• [What you need to do] Write out the records once more, exactly as given.

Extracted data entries
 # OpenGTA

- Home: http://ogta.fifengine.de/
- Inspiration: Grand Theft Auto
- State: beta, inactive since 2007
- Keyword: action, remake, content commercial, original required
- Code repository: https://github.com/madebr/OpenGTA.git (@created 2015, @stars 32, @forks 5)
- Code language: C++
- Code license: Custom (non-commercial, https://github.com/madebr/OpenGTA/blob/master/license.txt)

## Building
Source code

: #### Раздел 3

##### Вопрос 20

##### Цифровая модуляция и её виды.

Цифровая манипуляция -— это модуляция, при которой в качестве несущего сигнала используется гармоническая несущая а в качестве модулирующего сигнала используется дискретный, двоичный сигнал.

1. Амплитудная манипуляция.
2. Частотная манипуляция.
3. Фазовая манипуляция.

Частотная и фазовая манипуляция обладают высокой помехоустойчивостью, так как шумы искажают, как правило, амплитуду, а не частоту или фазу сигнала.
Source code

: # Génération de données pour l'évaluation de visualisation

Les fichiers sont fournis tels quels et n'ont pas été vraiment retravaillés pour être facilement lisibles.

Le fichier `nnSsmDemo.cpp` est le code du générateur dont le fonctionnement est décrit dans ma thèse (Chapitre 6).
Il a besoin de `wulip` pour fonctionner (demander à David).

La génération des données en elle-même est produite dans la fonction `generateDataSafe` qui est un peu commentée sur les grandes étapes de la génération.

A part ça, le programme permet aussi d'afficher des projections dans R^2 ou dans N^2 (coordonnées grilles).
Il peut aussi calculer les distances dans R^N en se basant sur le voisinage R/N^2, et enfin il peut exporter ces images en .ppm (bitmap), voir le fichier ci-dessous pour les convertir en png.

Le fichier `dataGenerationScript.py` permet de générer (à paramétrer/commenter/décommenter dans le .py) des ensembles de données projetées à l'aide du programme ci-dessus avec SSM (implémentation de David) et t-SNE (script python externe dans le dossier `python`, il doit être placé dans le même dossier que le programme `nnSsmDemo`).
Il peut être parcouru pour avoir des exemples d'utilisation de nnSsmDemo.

• [Solution to the exercise]
 # OpenGTA

- Home: http://ogta.fifengine.de/
- Inspiration: Grand Theft Auto
- State: beta, inactive since 2007
- Keyword: action, remake, content commercial, original required
- Code repository: https://github.com/madebr/OpenGTA.git (@created 2015, @stars 32, @forks 5)
- Code language: C++
- Code license: Custom (non-commercial, https://github.com/madebr/OpenGTA/blob/master/license.txt)

## Building
Source code

: #### Раздел 3

##### Вопрос 20

##### Цифровая модуляция и её виды.

Цифровая манипуляция -— это модуляция, при которой в качестве несущего сигнала используется гармоническая несущая а в качестве модулирующего сигнала используется дискретный, двоичный сигнал.

1. Амплитудная манипуляция.
2. Частотная манипуляция.
3. Фазовая манипуляция.

Частотная и фазовая манипуляция обладают высокой помехоустойчивостью, так как шумы искажают, как правило, амплитуду, а не частоту или фазу сигнала.
Source code

: # Génération de données pour l'évaluation de visualisation

Les fichiers sont fournis tels quels et n'ont pas été vraiment retravaillés pour être facilement lisibles.

Le fichier `nnSsmDemo.cpp` est le code du générateur dont le fonctionnement est décrit dans ma thèse (Chapitre 6).
Il a besoin de `wulip` pour fonctionner (demander à David).

La génération des données en elle-même est produite dans la fonction `generateDataSafe` qui est un peu commentée sur les grandes étapes de la génération.

A part ça, le programme permet aussi d'afficher des projections dans R^2 ou dans N^2 (coordonnées grilles).
Il peut aussi calculer les distances dans R^N en se basant sur le voisinage R/N^2, et enfin il peut exporter ces images en .ppm (bitmap), voir le fichier ci-dessous pour les convertir en png.

Le fichier `dataGenerationScript.py` permet de générer (à paramétrer/commenter/décommenter dans le .py) des ensembles de données projetées à l'aide du programme ci-dessus avec SSM (implémentation de David) et t-SNE (script python externe dans le dossier `python`, il doit être placé dans le même dossier que le programme `nnSsmDemo`).
Il peut être parcouru pour avoir des exemples d'utilisation de nnSsmDemo.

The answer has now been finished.